━━━ EXTRACTED ENTRIES

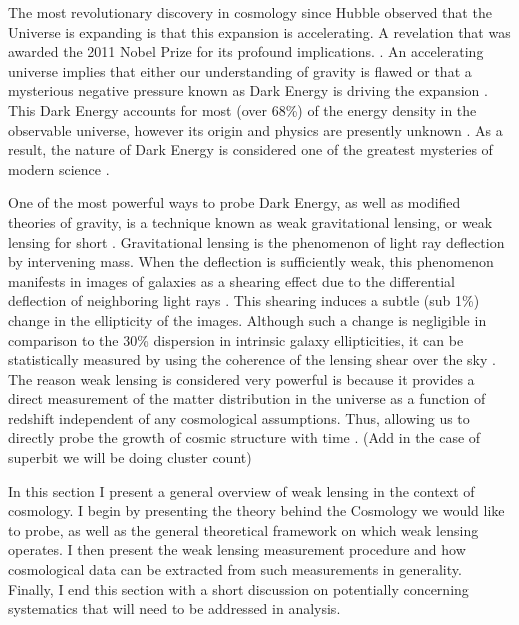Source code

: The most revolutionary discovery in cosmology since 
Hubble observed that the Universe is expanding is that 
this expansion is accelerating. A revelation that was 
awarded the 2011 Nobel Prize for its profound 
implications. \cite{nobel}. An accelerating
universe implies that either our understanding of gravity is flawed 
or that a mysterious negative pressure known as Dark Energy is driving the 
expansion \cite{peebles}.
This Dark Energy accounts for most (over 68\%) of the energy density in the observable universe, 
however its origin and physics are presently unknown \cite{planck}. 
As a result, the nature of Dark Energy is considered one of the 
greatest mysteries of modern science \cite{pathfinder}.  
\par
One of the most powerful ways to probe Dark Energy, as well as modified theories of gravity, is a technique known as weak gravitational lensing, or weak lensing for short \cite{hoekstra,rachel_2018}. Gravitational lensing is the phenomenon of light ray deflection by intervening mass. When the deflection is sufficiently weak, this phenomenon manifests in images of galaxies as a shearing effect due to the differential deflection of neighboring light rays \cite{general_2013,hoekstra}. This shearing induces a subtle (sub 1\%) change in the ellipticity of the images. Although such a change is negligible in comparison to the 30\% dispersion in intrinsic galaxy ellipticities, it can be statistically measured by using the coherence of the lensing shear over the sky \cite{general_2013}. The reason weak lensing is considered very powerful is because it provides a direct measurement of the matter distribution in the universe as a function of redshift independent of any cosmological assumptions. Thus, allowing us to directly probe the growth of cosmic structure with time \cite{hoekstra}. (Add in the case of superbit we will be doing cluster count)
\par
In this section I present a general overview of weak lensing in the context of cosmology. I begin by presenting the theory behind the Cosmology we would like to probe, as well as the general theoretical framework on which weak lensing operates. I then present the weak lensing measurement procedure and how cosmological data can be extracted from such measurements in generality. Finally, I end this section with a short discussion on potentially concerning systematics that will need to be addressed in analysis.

━━━━━━

(DESCRIPTION OF THE TASK): Tally how many lines of the material contain the word "expansion". The answer must be the number and nothing else.

(RESULT): 2